**How to complete this task**
Can the data below be set down again exactly, line for line?

(Data excerpts)
- - - -
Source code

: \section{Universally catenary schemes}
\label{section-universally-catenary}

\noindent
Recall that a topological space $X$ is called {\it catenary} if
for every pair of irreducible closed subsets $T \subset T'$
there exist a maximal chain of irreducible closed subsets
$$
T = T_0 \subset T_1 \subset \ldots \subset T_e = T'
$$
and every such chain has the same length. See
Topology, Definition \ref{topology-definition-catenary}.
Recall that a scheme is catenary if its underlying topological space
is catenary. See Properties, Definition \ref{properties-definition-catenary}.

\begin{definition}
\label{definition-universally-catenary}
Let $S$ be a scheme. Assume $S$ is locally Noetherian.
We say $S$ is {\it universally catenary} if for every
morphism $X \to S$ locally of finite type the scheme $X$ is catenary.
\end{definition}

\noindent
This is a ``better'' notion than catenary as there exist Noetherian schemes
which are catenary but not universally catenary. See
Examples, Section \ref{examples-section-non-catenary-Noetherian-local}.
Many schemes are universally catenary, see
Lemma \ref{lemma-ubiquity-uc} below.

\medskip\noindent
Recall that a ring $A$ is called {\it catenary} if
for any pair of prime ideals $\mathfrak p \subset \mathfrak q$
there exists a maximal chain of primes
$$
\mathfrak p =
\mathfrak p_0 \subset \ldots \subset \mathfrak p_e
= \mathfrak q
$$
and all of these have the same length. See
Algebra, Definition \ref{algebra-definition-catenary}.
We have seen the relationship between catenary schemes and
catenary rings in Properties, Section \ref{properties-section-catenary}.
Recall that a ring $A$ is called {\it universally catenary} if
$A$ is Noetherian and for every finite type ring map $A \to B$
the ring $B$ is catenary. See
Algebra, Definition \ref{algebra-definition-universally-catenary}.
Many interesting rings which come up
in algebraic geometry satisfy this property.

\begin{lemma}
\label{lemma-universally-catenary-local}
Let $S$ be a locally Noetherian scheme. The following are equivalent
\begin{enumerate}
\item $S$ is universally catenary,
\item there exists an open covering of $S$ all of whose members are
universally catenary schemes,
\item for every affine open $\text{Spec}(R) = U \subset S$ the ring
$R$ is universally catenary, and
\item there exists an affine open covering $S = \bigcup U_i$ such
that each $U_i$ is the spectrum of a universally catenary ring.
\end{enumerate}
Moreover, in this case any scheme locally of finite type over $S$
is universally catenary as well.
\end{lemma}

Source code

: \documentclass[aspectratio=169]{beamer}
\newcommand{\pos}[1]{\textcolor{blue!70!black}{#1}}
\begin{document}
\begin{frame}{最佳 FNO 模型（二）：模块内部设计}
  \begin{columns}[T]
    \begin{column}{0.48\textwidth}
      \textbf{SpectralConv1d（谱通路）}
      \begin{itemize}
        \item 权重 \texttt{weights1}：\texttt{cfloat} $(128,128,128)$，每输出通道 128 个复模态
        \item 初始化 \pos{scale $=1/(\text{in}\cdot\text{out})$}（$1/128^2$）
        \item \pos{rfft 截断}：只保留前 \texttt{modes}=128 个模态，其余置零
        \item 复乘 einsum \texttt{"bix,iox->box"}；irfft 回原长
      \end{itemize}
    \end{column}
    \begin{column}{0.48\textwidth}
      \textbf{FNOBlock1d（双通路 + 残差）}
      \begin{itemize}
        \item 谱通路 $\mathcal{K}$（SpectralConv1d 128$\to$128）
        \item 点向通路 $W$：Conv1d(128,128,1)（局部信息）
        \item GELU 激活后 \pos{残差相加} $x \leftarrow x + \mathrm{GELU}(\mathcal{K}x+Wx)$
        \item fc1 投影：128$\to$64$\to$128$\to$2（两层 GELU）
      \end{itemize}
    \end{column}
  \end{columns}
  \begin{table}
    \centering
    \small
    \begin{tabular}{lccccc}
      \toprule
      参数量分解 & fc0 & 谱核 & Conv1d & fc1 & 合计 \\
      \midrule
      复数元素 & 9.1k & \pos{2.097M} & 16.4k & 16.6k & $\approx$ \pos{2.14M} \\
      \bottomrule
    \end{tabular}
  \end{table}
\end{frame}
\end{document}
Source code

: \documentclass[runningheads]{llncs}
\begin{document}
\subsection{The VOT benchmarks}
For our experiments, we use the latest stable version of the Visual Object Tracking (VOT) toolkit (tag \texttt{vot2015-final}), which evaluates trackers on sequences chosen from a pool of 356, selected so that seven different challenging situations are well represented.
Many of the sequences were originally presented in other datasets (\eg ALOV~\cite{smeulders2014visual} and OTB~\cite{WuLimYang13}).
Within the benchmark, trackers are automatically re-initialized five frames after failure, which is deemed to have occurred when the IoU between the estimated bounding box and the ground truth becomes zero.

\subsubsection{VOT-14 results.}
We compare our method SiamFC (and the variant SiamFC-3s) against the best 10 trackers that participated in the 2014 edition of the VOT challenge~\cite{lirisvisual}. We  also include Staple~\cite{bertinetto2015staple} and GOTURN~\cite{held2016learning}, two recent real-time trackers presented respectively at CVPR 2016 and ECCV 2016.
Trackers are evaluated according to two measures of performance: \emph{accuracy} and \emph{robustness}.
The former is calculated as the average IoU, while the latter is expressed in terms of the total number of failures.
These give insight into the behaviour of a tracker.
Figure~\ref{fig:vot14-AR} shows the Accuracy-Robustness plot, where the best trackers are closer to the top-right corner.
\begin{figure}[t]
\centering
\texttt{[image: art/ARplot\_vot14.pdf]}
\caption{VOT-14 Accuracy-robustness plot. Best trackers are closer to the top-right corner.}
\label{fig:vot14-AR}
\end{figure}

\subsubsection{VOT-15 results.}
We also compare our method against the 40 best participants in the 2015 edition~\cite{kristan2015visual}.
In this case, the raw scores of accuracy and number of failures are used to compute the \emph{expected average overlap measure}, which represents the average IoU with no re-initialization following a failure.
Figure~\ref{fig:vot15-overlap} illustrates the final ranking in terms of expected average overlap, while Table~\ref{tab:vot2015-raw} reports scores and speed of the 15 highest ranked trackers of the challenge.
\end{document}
- - - -
**Answer section**
Source code

: \section{Universally catenary schemes}
\label{section-universally-catenary}

\noindent
Recall that a topological space $X$ is called {\it catenary} if
for every pair of irreducible closed subsets $T \subset T'$
there exist a maximal chain of irreducible closed subsets
$$
T = T_0 \subset T_1 \subset \ldots \subset T_e = T'
$$
and every such chain has the same length. See
Topology, Definition \ref{topology-definition-catenary}.
Recall that a scheme is catenary if its underlying topological space
is catenary. See Properties, Definition \ref{properties-definition-catenary}.

\begin{definition}
\label{definition-universally-catenary}
Let $S$ be a scheme. Assume $S$ is locally Noetherian.
We say $S$ is {\it universally catenary} if for every
morphism $X \to S$ locally of finite type the scheme $X$ is catenary.
\end{definition}

\noindent
This is a ``better'' notion than catenary as there exist Noetherian schemes
which are catenary but not universally catenary. See
Examples, Section \ref{examples-section-non-catenary-Noetherian-local}.
Many schemes are universally catenary, see
Lemma \ref{lemma-ubiquity-uc} below.

\medskip\noindent
Recall that a ring $A$ is called {\it catenary} if
for any pair of prime ideals $\mathfrak p \subset \mathfrak q$
there exists a maximal chain of primes
$$
\mathfrak p =
\mathfrak p_0 \subset \ldots \subset \mathfrak p_e
= \mathfrak q
$$
and all of these have the same length. See
Algebra, Definition \ref{algebra-definition-catenary}.
We have seen the relationship between catenary schemes and
catenary rings in Properties, Section \ref{properties-section-catenary}.
Recall that a ring $A$ is called {\it universally catenary} if
$A$ is Noetherian and for every finite type ring map $A \to B$
the ring $B$ is catenary. See
Algebra, Definition \ref{algebra-definition-universally-catenary}.
Many interesting rings which come up
in algebraic geometry satisfy this property.

\begin{lemma}
\label{lemma-universally-catenary-local}
Let $S$ be a locally Noetherian scheme. The following are equivalent
\begin{enumerate}
\item $S$ is universally catenary,
\item there exists an open covering of $S$ all of whose members are
universally catenary schemes,
\item for every affine open $\text{Spec}(R) = U \subset S$ the ring
$R$ is universally catenary, and
\item there exists an affine open covering $S = \bigcup U_i$ such
that each $U_i$ is the spectrum of a universally catenary ring.
\end{enumerate}
Moreover, in this case any scheme locally of finite type over $S$
is universally catenary as well.
\end{lemma}

Source code

: \documentclass[aspectratio=169]{beamer}
\newcommand{\pos}[1]{\textcolor{blue!70!black}{#1}}
\begin{document}
\begin{frame}{最佳 FNO 模型（二）：模块内部设计}
  \begin{columns}[T]
    \begin{column}{0.48\textwidth}
      \textbf{SpectralConv1d（谱通路）}
      \begin{itemize}
        \item 权重 \texttt{weights1}：\texttt{cfloat} $(128,128,128)$，每输出通道 128 个复模态
        \item 初始化 \pos{scale $=1/(\text{in}\cdot\text{out})$}（$1/128^2$）
        \item \pos{rfft 截断}：只保留前 \texttt{modes}=128 个模态，其余置零
        \item 复乘 einsum \texttt{"bix,iox->box"}；irfft 回原长
      \end{itemize}
    \end{column}
    \begin{column}{0.48\textwidth}
      \textbf{FNOBlock1d（双通路 + 残差）}
      \begin{itemize}
        \item 谱通路 $\mathcal{K}$（SpectralConv1d 128$\to$128）
        \item 点向通路 $W$：Conv1d(128,128,1)（局部信息）
        \item GELU 激活后 \pos{残差相加} $x \leftarrow x + \mathrm{GELU}(\mathcal{K}x+Wx)$
        \item fc1 投影：128$\to$64$\to$128$\to$2（两层 GELU）
      \end{itemize}
    \end{column}
  \end{columns}
  \begin{table}
    \centering
    \small
    \begin{tabular}{lccccc}
      \toprule
      参数量分解 & fc0 & 谱核 & Conv1d & fc1 & 合计 \\
      \midrule
      复数元素 & 9.1k & \pos{2.097M} & 16.4k & 16.6k & $\approx$ \pos{2.14M} \\
      \bottomrule
    \end{tabular}
  \end{table}
\end{frame}
\end{document}
Source code

: \documentclass[runningheads]{llncs}
\begin{document}
\subsection{The VOT benchmarks}
For our experiments, we use the latest stable version of the Visual Object Tracking (VOT) toolkit (tag \texttt{vot2015-final}), which evaluates trackers on sequences chosen from a pool of 356, selected so that seven different challenging situations are well represented.
Many of the sequences were originally presented in other datasets (\eg ALOV~\cite{smeulders2014visual} and OTB~\cite{WuLimYang13}).
Within the benchmark, trackers are automatically re-initialized five frames after failure, which is deemed to have occurred when the IoU between the estimated bounding box and the ground truth becomes zero.

\subsubsection{VOT-14 results.}
We compare our method SiamFC (and the variant SiamFC-3s) against the best 10 trackers that participated in the 2014 edition of the VOT challenge~\cite{lirisvisual}. We  also include Staple~\cite{bertinetto2015staple} and GOTURN~\cite{held2016learning}, two recent real-time trackers presented respectively at CVPR 2016 and ECCV 2016.
Trackers are evaluated according to two measures of performance: \emph{accuracy} and \emph{robustness}.
The former is calculated as the average IoU, while the latter is expressed in terms of the total number of failures.
These give insight into the behaviour of a tracker.
Figure~\ref{fig:vot14-AR} shows the Accuracy-Robustness plot, where the best trackers are closer to the top-right corner.
\begin{figure}[t]
\centering
\texttt{[image: art/ARplot\_vot14.pdf]}
\caption{VOT-14 Accuracy-robustness plot. Best trackers are closer to the top-right corner.}
\label{fig:vot14-AR}
\end{figure}

\subsubsection{VOT-15 results.}
We also compare our method against the 40 best participants in the 2015 edition~\cite{kristan2015visual}.
In this case, the raw scores of accuracy and number of failures are used to compute the \emph{expected average overlap measure}, which represents the average IoU with no re-initialization following a failure.
Figure~\ref{fig:vot15-overlap} illustrates the final ranking in terms of expected average overlap, while Table~\ref{tab:vot2015-raw} reports scores and speed of the 15 highest ranked trackers of the challenge.
\end{document}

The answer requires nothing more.